Mac was an old-school sign painter, whose jobs were irregular and often required a bit of a drive to get to.
Gabe usually ended up behind the wheel of Parker’s Prius.
Technically, Gabe didn’t have any real claim to either of their cars. The siblings were just generous.
“Worth a try,” Gabe agreed. It would be a good excuse to get Parker out of the house, which was a secret goal he, Duncan, and Mac all had.
“And speaking of being broke, it’s time for me to go to work.
” The clock on his old computer read 9 p.m. He had to get to the grocery store.
Carefully, he shut his laptop and maneuvered so Otis wouldn’t bolt out of the room at the movement.
He shifted so that Otis could replace the spot Gabe’s feet had taken up in Parker’s lap.
He got ready, hopped in Parker’s car, and headed out.
He’d been working at the grocery store for nearly two years, but recently, it had been acquired by a big grocery distribution company.
The changes, of course, made working there worse.
The old owners now lived on a beach somewhere.
Meanwhile, he now had to clock in using his fingerprint.
The late-night crew had been fairly stable in the last year-ish, though, and it meant the night stocking shift went smoothly.
They all had headphones in, and Gabe spent his time thinking about his homework.
He had a creative writing class that semester, and he had no idea what to write about for his short story.
He was supposed to come to his next class with a stack of ideas to run by a small group.
That was hard, though. What was easier was thinking about his illustration class.
He liked to work Otis into whatever he could, and since the project they were working on was developing characters, he’d made Otis into a cat detective.
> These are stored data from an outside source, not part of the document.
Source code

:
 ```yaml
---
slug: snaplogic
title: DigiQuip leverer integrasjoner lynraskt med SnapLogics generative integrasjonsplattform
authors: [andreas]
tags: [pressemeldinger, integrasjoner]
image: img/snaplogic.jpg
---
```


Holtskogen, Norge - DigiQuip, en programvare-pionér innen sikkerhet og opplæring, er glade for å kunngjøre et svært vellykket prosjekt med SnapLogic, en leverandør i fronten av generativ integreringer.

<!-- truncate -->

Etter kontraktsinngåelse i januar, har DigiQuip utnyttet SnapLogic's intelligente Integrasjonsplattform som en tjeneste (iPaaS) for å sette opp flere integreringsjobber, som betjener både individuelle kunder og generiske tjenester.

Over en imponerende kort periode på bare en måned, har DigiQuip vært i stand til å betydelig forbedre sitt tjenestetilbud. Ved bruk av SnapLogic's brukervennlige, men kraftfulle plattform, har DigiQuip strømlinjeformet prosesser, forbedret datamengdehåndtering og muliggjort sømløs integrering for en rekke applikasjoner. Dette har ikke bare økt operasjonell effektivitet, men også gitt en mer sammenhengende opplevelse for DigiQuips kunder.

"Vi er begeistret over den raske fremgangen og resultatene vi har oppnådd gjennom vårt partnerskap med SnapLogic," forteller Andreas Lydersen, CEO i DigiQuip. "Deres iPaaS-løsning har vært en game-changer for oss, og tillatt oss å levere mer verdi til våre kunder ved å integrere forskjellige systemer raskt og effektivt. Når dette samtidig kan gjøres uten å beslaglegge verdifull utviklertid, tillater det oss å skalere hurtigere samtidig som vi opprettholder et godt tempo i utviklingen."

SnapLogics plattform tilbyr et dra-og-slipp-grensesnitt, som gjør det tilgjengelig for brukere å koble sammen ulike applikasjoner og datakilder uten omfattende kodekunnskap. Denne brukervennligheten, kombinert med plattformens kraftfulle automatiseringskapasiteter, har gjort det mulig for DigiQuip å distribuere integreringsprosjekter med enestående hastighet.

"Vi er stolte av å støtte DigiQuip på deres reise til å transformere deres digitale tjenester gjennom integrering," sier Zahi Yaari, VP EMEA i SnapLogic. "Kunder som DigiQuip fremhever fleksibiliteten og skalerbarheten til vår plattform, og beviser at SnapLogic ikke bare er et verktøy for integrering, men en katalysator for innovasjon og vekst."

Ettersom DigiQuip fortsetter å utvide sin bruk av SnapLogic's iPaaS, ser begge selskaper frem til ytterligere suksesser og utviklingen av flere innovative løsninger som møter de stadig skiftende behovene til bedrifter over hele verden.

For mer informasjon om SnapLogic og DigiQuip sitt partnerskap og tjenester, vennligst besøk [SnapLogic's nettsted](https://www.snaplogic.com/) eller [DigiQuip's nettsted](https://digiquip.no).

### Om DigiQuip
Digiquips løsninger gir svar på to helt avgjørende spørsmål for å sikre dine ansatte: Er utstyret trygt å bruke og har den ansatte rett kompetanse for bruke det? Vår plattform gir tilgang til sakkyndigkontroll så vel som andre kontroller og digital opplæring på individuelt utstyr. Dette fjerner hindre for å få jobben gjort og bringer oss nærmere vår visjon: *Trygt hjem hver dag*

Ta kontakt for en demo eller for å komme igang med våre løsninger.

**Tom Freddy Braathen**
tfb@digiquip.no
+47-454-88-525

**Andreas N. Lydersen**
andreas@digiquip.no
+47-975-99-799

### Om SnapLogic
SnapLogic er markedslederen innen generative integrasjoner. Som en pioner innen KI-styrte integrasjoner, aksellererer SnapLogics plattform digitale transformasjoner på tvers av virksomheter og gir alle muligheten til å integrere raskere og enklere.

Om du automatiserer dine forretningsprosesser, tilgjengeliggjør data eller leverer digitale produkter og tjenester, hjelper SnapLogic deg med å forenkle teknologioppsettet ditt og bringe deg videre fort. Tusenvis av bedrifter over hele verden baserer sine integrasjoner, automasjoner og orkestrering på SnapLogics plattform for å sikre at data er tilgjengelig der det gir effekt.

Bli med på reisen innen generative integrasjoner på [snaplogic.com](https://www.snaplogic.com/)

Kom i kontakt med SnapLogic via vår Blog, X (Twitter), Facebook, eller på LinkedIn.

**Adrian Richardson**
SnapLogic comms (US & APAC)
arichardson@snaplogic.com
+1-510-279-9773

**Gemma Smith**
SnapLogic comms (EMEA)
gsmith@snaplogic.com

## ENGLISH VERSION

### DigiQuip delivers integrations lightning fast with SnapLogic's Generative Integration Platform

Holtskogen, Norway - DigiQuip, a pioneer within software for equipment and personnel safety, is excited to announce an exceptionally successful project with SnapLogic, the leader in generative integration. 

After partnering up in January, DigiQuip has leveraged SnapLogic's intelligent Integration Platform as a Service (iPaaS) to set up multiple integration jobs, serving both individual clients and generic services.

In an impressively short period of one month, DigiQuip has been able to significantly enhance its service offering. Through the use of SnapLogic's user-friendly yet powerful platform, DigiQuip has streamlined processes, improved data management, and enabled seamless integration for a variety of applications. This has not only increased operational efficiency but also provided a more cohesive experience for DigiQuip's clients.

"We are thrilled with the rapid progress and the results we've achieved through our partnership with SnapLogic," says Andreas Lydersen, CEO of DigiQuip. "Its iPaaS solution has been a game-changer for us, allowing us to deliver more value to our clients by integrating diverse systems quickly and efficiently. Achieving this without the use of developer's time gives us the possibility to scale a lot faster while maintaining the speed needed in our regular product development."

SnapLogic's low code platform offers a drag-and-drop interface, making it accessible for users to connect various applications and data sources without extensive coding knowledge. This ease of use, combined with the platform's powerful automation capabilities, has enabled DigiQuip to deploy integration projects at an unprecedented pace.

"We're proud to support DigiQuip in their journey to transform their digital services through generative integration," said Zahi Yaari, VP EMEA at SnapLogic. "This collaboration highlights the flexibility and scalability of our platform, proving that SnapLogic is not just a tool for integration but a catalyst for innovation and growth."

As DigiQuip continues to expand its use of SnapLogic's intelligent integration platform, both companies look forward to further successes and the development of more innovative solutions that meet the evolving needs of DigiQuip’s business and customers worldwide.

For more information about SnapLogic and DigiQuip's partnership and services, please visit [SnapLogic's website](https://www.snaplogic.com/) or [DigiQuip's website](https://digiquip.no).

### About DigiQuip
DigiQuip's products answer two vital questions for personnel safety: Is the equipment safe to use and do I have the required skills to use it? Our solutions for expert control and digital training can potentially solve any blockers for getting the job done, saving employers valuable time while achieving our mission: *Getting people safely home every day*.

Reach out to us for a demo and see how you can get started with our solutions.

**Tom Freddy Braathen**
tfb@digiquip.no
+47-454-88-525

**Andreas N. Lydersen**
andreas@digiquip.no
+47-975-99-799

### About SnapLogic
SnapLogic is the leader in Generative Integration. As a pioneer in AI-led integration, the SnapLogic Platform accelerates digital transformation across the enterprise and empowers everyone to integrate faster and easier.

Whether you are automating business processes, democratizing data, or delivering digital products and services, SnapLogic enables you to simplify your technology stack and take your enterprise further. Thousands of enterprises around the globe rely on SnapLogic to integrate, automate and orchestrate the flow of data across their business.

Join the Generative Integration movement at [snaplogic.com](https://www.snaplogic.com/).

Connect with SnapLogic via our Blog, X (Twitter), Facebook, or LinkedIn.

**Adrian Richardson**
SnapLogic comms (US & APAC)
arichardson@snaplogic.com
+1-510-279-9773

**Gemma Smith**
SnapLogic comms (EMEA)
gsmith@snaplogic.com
All he wanted was to be at home in front of a sketchbook, drawing a cat with a magnifying glass in its little paw. When he thought about the effort he could put into his classes if he didn’t have to work a million hours a week, his frustration boiled over.
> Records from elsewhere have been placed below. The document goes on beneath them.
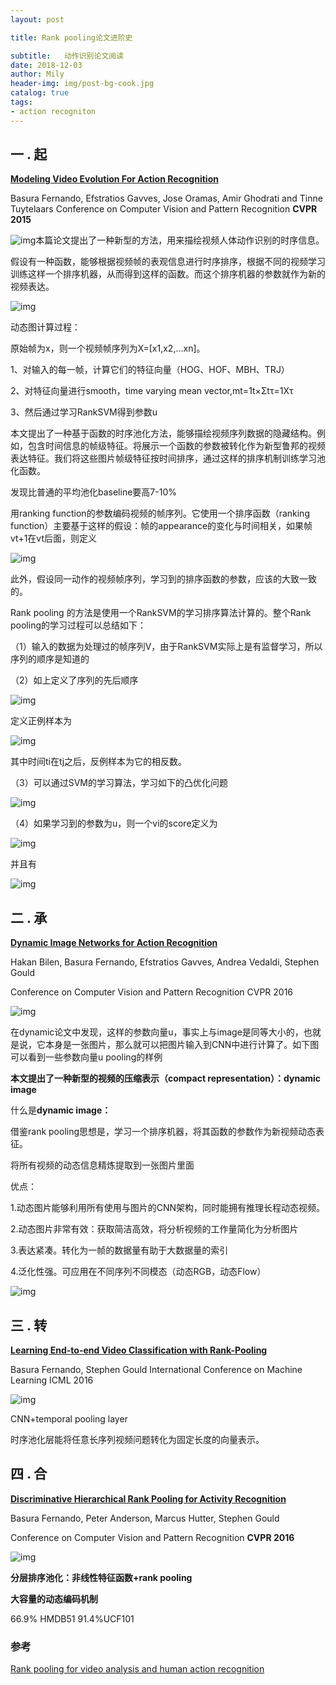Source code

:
 ```yaml
---
layout: post

title: Rank pooling论文进阶史

subtitle:   动作识别论文阅读
date: 2018-12-03
author: Mily
header-img: img/post-bg-cook.jpg
catalog: true
tags:
- action recogniton
---
```


## **一 . 起**

[**Modeling Video Evolution For Action Recognition**](http://www.cv-foundation.org/openaccess/content_cvpr_2015/papers/Fernando_Modeling_Video_Evolution_2015_CVPR_paper.pdf)

Basura Fernando, Efstratios Gavves, Jose Oramas, Amir Ghodrati and Tinne Tuytelaars Conference on Computer Vision and Pattern Recognition **CVPR 2015**

![img](https://note.youdao.com/yws/public/resource/39a3e62c72624fccf01a9e094a40ac20/xmlnote/1F9888FFF1924D4E867F628D2F343113/20392)本篇论文提出了一种新型的方法，用来描绘视频人体动作识别的时序信息。

假设有一种函数，能够根据视频帧的表观信息进行时序排序，根据不同的视频学习训练这样一个排序机器，从而得到这样的函数。而这个排序机器的参数就作为新的视频表达。



![img](https://note.youdao.com/ynoteshare1/images/replace-img.png)

动态图计算过程： 

原始帧为x，则一个视频帧序列为X=[x1,x2,…xn]。 

1、对输入的每一帧，计算它们的特征向量（HOG、HOF、MBH、TRJ） 

2、对特征向量进行smooth，time varying mean vector,mt=1t×Σtτ=1Xτ 

3、然后通过学习RankSVM得到参数u

本文提出了一种基于函数的时序池化方法，能够描绘视频序列数据的隐藏结构。例如，包含时间信息的帧级特征。将展示一个函数的参数被转化作为新型鲁邦的视频表达特征。我们将这些图片帧级特征按时间排序，通过这样的排序机制训练学习池化函数。

发现比普通的平均池化baseline要高7-10%

用ranking function的参数编码视频的帧序列。它使用一个排序函数（ranking function）主要基于这样的假设：帧的appearance的变化与时间相关，如果帧vt+1在vt后面，则定义

![img](https://note.youdao.com/ynoteshare1/images/replace-img.png)

此外，假设同一动作的视频帧序列，学习到的排序函数的参数，应该的大致一致的。

Rank pooling 的方法是使用一个RankSVM的学习排序算法计算的。整个Rank pooling的学习过程可以总结如下：

（1）输入的数据为处理过的帧序列V，由于RankSVM实际上是有监督学习，所以序列的顺序是知道的

（2）如上定义了序列的先后顺序

![img](https://note.youdao.com/ynoteshare1/images/replace-img.png)

定义正例样本为

![img](https://note.youdao.com/ynoteshare1/images/replace-img.png)

其中时间ti在tj之后，反例样本为它的相反数。

（3）可以通过SVM的学习算法，学习如下的凸优化问题 

![img](https://note.youdao.com/ynoteshare1/images/replace-img.png)

（4）如果学习到的参数为u，则一个vi的score定义为

![img](https://note.youdao.com/ynoteshare1/images/replace-img.png)

并且有

![img](https://note.youdao.com/ynoteshare1/images/replace-img.png)



## **二 . 承**

[**Dynamic Image Networks for Action Recognition**](http://www.cv-foundation.org/openaccess/content_cvpr_2016/papers/Bilen_Dynamic_Image_Networks_CVPR_2016_paper.pdf)

Hakan Bilen, Basura Fernando, Efstratios Gavves, Andrea Vedaldi, Stephen Gould

Conference on Computer Vision and Pattern Recognition CVPR 2016

![img](https://note.youdao.com/ynoteshare1/images/replace-img.png)

在dynamic论文中发现，这样的参数向量u，事实上与image是同等大小的，也就是说，它本身是一张图片，那么就可以把图片输入到CNN中进行计算了。如下图可以看到一些参数向量u pooling的样例

**本文提出了一种新型的视频的压缩表示（compact representation）：dynamic image**

什么是**dynamic image：**

借鉴rank pooling思想是，学习一个排序机器，将其函数的参数作为新视频动态表征。

将所有视频的动态信息精炼提取到一张图片里面

优点：

1.动态图片能够利用所有使用与图片的CNN架构，同时能拥有推理长程动态视频。

2.动态图片非常有效：获取简洁高效，将分析视频的工作量简化为分析图片

3.表达紧凑。转化为一帧的数据量有助于大数据量的索引

4.泛化性强。可应用在不同序列不同模态（动态RGB，动态Flow）

![img](https://note.youdao.com/ynoteshare1/images/replace-img.png)

## **三 . 转**

[**Learning End-to-end Video Classification with Rank-Pooling**](http://jmlr.org/proceedings/papers/v48/fernando16.pdf)

Basura Fernando, Stephen Gould International Conference on Machine Learning ICML 2016

![img](https://note.youdao.com/ynoteshare1/images/replace-img.png)

CNN+temporal pooling layer

时序池化层能将任意长序列视频问题转化为固定长度的向量表示。

## **四 . 合**

[**Discriminative Hierarchical Rank Pooling for Activity Recognition**](http://www.cv-foundation.org/openaccess/content_cvpr_2016/papers/Fernando_Discriminative_Hierarchical_Rank_CVPR_2016_paper.pdf)

Basura Fernando, Peter Anderson, Marcus Hutter, Stephen Gould

Conference on Computer Vision and Pattern Recognition **CVPR 2016**

![img](https://note.youdao.com/ynoteshare1/images/replace-img.png)

**分层排序池化：非线性特征函数+rank pooling**

**大容量的动态编码机制**

66.9% HMDB51  91.4%UCF101



### 参考

[Rank pooling for video analysis and human action recognition](http://users.cecs.anu.edu.au/~basura/RP/)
His Sunday night shifts were full eight-hour shifts, so his lunch hit at two a.m. He pulled his phone out in the break room as he waited for the hot water from the dispenser on the side of the coffee maker to cook his little dry square of ramen.
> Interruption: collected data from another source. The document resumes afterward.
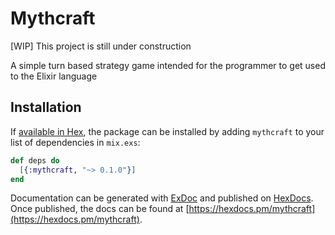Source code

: # Mythcraft

[WIP] This project is still under construction

A simple turn based strategy game intended for the programmer to get used to the Elixir language


## Installation

If [available in Hex](https://hex.pm/docs/publish), the package can be installed
by adding `mythcraft` to your list of dependencies in `mix.exs`:

```elixir
def deps do
  [{:mythcraft, "~> 0.1.0"}]
end
```

Documentation can be generated with [ExDoc](https://github.com/elixir-lang/ex_doc)
and published on [HexDocs](https://hexdocs.pm). Once published, the docs can
be found at [https://hexdocs.pm/mythcraft](https://hexdocs.pm/mythcraft).

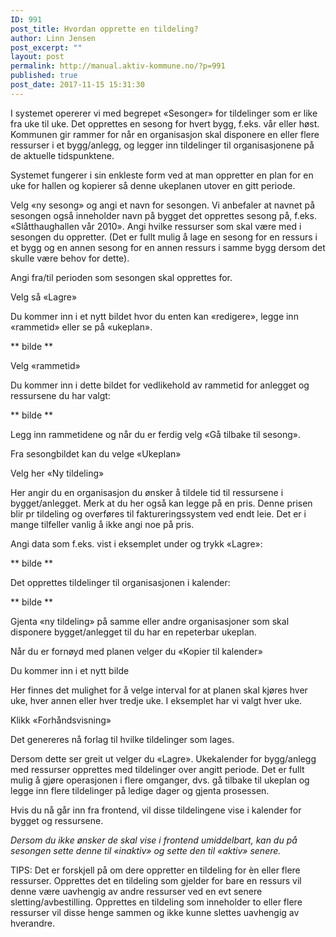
 ```yaml
---
ID: 991
post_title: Hvordan opprette en tildeling?
author: Linn Jensen
post_excerpt: ""
layout: post
permalink: http://manual.aktiv-kommune.no/?p=991
published: true
post_date: 2017-11-15 15:31:30
---
```

I systemet opererer vi med begrepet «Sesonger» for tildelinger som er like fra uke til uke. Det opprettes en sesong for hvert bygg, f.eks. vår eller høst. Kommunen gir rammer for når en organisasjon skal disponere en eller flere ressurser i et bygg/anlegg, og legger inn tildelinger til organisasjonene på de aktuelle tidspunktene.

Systemet fungerer i sin enkleste form ved at man oppretter en plan for en uke for hallen og kopierer så denne ukeplanen utover en gitt periode.

Velg «ny sesong» og angi et navn for sesongen. Vi anbefaler at navnet på sesongen også inneholder navn på bygget det opprettes sesong på, f.eks. «Slåtthaughallen vår 2010». Angi hvilke ressurser som skal være med i sesongen du oppretter. (Det er fullt mulig å lage en sesong for en ressurs i et bygg og en annen sesong for en annen ressurs i samme bygg dersom det skulle være behov for dette).

Angi fra/til perioden som sesongen skal opprettes for.

Velg så «Lagre»

Du kommer inn i et nytt bildet hvor du enten kan «redigere», legge inn «rammetid» eller se på «ukeplan».

** bilde **

Velg «rammetid»

Du kommer inn i dette bildet for vedlikehold av rammetid for anlegget og ressursene du har valgt:

** bilde **

Legg inn rammetidene og når du er ferdig velg «Gå tilbake til sesong».

Fra sesongbildet kan du velge «Ukeplan»

Velg her «Ny tildeling»

Her angir du en organisasjon du ønsker å tildele tid til ressursene i bygget/anlegget. Merk at du her også kan legge på en pris. Denne prisen blir pr tildeling og overføres til faktureringssystem ved endt leie. Det er i mange tilfeller vanlig å ikke angi noe på pris.

Angi data som f.eks. vist i eksemplet under og trykk «Lagre»:

** bilde **

Det opprettes tildelinger til organisasjonen i kalender:

** bilde **

Gjenta «ny tildeling» på samme eller andre organisasjoner som skal disponere bygget/anlegget til du har en repeterbar ukeplan.

Når du er fornøyd med planen velger du «Kopier til kalender»

Du kommer inn i et nytt bilde

Her finnes det mulighet for å velge interval for at planen skal kjøres hver uke, hver annen eller hver tredje uke. I eksemplet har vi valgt hver uke.

Klikk «Forhåndsvisning»

Det genereres nå forlag til hvilke tildelinger som lages.

Dersom dette ser greit ut velger du «Lagre». Ukekalender for bygg/anlegg med ressurser opprettes med tildelinger over angitt periode. Det er fullt mulig å gjøre operasjonen i flere omganger, dvs. gå tilbake til ukeplan og legge inn flere tildelinger på ledige dager og gjenta prosessen.

Hvis du nå går inn fra frontend, vil disse tildelingene vise i kalender for bygget og ressursene.

<em>Dersom du ikke ønsker de skal vise i frontend umiddelbart, kan du på sesongen sette denne til «inaktiv» og sette den til «aktiv» senere.</em>

TIPS: Det er forskjell på om dere oppretter en tildeling for èn eller flere ressurser. Opprettes det en tildeling som gjelder for bare en ressurs vil denne være uavhengig av andre ressurser ved en evt senere sletting/avbestilling. Opprettes en tildeling som inneholder to eller flere ressurser vil disse henge sammen og ikke kunne slettes uavhengig av hverandre.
He scooped a spoonful of peanut butter out of the jar he kept in his lunch box to eat while the noodles softened, then opened Instagram.
There wasn’t a lot of fresh content in the middle of the night, but he scrolled through art posted by the hundreds of accounts he followed.
He hadn’t posted something new in a while to either his regular art account or his Patreon where he posted explicit art.
Things were dire when he didn’t want to draw dicks.
Exhaustion crept in. Normal people were asleep right now. All of his roommates were asleep. He had no one to bother with text messages.
He sighed and found the Instagram account for Minnesota’s baseball team.
It didn’t take much scrolling to find a post-game interview with a cute player.
He followed the tag to the first baseman’s Instagram account, did a quick scan of the account to see if he was married, and when he didn’t seem to be, Gabe thumbed open a DM.
Gabe
Hey, sexy. I’m a college student looking for someone to be my sugar daddy. In exchange, I’ll be your trophy boyfriend. You can be the most progressive player in the league. Real leadership shit. Tuition is eating me alive. I’m sure you understand.
He hit send. He was pretty sure that Michael Andre wouldn’t even see his message, let alone respond.
Gabe had ten minutes left of his break, so he copied the message he sent and found a basketball player and a football player too.
And even though hockey wasn’t as flush in cash as the other sports, he found the Minnesota Northern Lights’ page and clicked on the first cute player he saw. The captain, apparently.
Jackson Harper was adorable, and to Gabe’s absolute shock, was married to a man.
Two hotties. Jackson was gay and the captain.
He’d been right about it being leadership shit.
His phone beeped to signal the end of his break.
The old watch on his wrist said he still had two minutes, so the battery must be starting to go.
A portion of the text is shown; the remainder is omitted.